• INSTRUCTIONS TO FOLLOW: Copy out exactly the lines spanning the line with "- support downloading" to the line with "A Chance ☁️", inclusive, from the data underneath, with no pictures.

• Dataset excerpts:
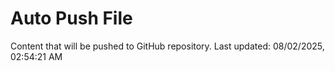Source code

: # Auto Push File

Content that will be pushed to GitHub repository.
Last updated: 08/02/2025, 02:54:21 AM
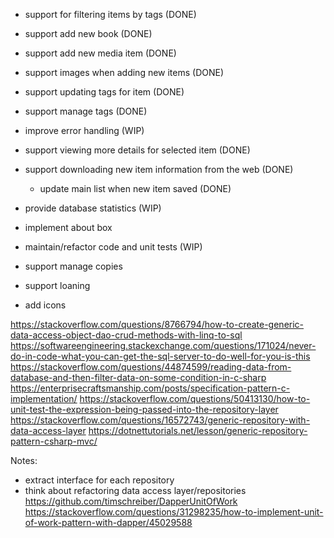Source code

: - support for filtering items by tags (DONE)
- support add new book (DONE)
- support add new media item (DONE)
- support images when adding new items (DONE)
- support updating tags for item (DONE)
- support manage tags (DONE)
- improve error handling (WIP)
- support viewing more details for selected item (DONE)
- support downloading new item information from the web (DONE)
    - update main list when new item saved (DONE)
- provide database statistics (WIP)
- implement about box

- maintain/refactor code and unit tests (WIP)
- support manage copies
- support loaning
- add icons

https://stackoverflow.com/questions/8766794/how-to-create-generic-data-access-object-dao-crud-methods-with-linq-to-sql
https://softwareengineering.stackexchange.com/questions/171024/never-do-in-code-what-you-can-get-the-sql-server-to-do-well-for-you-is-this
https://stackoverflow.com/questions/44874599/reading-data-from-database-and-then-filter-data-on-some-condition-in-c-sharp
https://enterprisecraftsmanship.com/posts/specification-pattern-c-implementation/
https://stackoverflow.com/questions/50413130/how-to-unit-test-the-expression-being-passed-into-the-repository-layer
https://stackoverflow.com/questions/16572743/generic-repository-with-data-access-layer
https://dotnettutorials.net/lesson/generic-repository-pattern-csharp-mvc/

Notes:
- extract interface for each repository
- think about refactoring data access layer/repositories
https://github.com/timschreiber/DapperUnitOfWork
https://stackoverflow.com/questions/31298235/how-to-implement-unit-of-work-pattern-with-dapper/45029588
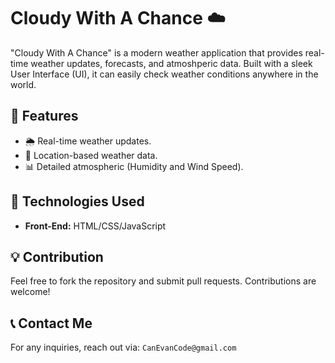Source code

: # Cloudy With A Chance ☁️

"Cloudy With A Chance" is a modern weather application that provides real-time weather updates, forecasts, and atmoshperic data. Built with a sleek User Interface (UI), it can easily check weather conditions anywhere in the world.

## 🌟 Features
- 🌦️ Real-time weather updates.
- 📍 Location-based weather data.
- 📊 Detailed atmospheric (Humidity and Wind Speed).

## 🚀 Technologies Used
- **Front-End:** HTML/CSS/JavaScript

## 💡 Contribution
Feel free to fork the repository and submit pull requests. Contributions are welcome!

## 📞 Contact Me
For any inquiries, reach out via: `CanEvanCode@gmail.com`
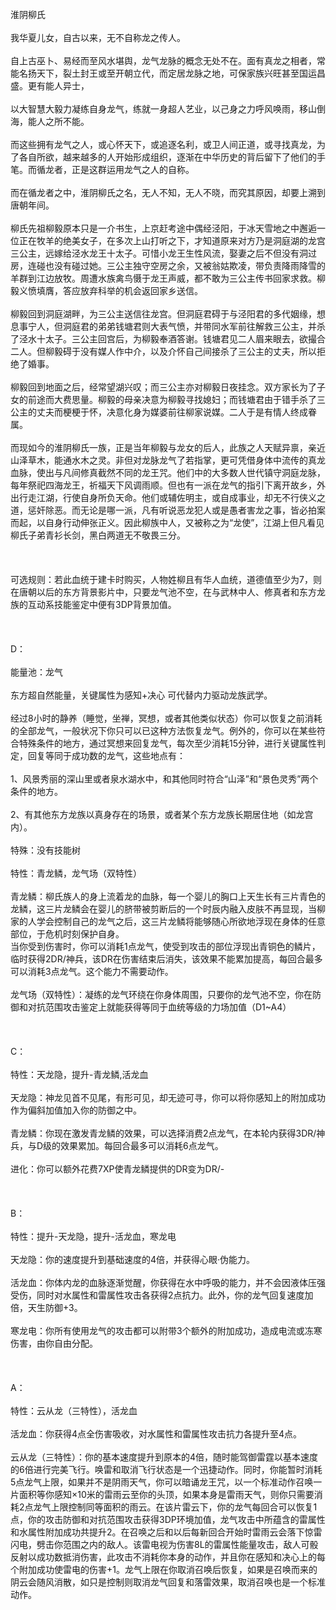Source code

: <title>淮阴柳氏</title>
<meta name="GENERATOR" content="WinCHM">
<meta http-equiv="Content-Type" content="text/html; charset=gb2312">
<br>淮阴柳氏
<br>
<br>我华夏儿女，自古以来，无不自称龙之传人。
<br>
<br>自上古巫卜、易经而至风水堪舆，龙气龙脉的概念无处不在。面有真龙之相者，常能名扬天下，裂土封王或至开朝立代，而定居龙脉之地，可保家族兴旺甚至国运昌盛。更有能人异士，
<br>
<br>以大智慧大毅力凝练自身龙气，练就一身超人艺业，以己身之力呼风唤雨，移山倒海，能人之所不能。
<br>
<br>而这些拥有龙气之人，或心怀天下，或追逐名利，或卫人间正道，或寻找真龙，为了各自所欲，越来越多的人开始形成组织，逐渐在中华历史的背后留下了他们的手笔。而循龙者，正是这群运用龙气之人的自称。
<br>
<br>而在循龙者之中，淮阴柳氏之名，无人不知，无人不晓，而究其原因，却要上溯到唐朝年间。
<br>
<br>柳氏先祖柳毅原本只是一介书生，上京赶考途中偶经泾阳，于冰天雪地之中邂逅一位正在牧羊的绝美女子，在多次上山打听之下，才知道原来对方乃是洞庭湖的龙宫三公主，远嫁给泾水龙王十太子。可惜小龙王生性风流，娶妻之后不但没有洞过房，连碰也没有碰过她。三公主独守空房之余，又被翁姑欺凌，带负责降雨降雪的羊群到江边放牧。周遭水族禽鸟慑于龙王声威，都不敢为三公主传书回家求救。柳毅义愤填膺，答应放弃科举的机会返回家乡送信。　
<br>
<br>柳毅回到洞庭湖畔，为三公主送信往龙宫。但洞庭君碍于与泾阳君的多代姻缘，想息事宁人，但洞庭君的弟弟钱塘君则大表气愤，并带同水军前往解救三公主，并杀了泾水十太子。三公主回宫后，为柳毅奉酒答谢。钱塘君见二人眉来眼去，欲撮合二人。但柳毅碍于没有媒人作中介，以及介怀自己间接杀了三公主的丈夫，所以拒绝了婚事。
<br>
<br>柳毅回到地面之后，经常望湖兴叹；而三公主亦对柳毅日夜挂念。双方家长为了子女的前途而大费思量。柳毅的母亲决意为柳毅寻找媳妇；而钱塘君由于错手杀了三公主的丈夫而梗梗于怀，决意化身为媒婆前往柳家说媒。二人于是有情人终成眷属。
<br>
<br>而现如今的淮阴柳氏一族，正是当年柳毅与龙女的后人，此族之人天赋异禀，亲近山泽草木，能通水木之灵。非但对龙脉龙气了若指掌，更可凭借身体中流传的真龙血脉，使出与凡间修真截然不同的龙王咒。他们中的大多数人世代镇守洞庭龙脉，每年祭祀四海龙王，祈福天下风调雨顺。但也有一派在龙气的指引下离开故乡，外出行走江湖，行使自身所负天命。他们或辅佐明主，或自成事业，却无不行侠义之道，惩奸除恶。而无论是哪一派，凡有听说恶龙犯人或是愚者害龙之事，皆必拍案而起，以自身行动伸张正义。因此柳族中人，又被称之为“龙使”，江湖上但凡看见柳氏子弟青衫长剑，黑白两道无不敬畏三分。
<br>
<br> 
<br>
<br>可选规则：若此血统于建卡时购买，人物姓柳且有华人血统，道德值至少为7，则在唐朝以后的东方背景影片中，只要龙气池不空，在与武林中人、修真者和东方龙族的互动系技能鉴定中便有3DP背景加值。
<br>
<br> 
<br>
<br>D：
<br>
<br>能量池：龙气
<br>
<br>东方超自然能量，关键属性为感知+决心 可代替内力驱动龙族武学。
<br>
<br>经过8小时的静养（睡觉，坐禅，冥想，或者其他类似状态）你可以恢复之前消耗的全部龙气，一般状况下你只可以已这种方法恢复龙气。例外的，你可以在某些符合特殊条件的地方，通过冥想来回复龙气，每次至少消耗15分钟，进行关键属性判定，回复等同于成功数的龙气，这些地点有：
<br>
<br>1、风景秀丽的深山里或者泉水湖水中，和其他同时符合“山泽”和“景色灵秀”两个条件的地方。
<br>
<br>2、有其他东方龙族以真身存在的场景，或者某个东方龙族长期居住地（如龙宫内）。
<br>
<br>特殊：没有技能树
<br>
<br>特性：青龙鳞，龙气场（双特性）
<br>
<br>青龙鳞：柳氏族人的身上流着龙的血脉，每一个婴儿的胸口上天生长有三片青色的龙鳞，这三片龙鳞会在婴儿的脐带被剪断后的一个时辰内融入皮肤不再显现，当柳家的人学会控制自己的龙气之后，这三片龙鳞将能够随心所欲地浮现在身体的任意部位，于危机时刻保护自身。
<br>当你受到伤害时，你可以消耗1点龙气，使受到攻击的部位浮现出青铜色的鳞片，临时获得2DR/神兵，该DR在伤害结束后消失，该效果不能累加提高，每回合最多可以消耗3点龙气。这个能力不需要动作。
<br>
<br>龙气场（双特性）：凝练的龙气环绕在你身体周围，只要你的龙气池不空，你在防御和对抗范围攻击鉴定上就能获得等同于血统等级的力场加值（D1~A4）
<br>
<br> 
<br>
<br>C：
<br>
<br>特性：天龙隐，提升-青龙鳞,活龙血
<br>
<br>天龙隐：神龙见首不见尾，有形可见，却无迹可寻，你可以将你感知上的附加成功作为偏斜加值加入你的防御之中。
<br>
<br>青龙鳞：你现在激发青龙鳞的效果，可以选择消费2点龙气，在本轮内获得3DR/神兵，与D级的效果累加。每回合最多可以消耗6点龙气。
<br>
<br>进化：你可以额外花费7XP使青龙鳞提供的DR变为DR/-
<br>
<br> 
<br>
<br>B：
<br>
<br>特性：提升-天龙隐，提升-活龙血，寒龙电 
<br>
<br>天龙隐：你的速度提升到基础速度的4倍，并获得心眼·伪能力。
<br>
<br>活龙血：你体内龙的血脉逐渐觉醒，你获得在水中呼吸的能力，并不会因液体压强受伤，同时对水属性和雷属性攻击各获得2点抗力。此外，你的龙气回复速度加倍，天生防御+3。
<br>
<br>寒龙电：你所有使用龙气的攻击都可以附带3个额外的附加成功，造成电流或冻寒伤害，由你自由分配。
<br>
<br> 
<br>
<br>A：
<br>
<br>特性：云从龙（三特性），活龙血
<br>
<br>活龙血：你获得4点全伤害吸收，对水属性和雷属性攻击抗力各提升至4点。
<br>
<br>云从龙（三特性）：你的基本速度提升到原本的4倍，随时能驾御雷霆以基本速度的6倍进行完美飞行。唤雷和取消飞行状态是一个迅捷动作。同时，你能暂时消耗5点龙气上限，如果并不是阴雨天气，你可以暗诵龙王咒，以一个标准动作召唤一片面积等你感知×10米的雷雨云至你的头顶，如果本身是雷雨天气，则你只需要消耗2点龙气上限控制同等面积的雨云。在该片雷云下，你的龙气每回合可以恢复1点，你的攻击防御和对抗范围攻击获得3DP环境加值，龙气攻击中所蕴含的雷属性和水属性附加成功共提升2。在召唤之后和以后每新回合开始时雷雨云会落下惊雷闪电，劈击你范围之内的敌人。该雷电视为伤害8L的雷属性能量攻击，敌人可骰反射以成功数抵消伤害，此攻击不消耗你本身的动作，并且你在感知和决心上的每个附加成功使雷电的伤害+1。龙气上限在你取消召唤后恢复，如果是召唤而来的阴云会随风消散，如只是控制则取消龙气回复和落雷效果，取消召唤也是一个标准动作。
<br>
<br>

• THE ANSWER:
- support downloading new item information from the web (DONE)
    - update main list when new item saved (DONE)
- provide database statistics (WIP)
- implement about box

- maintain/refactor code and unit tests (WIP)
- support manage copies
- support loaning
- add icons

https://stackoverflow.com/questions/8766794/how-to-create-generic-data-access-object-dao-crud-methods-with-linq-to-sql
https://softwareengineering.stackexchange.com/questions/171024/never-do-in-code-what-you-can-get-the-sql-server-to-do-well-for-you-is-this
https://stackoverflow.com/questions/44874599/reading-data-from-database-and-then-filter-data-on-some-condition-in-c-sharp
https://enterprisecraftsmanship.com/posts/specification-pattern-c-implementation/
https://stackoverflow.com/questions/50413130/how-to-unit-test-the-expression-being-passed-into-the-repository-layer
https://stackoverflow.com/questions/16572743/generic-repository-with-data-access-layer
https://dotnettutorials.net/lesson/generic-repository-pattern-csharp-mvc/

Notes:
- extract interface for each repository
- think about refactoring data access layer/repositories
https://github.com/timschreiber/DapperUnitOfWork
https://stackoverflow.com/questions/31298235/how-to-implement-unit-of-work-pattern-with-dapper/45029588
Source code

: # Cloudy With A Chance ☁️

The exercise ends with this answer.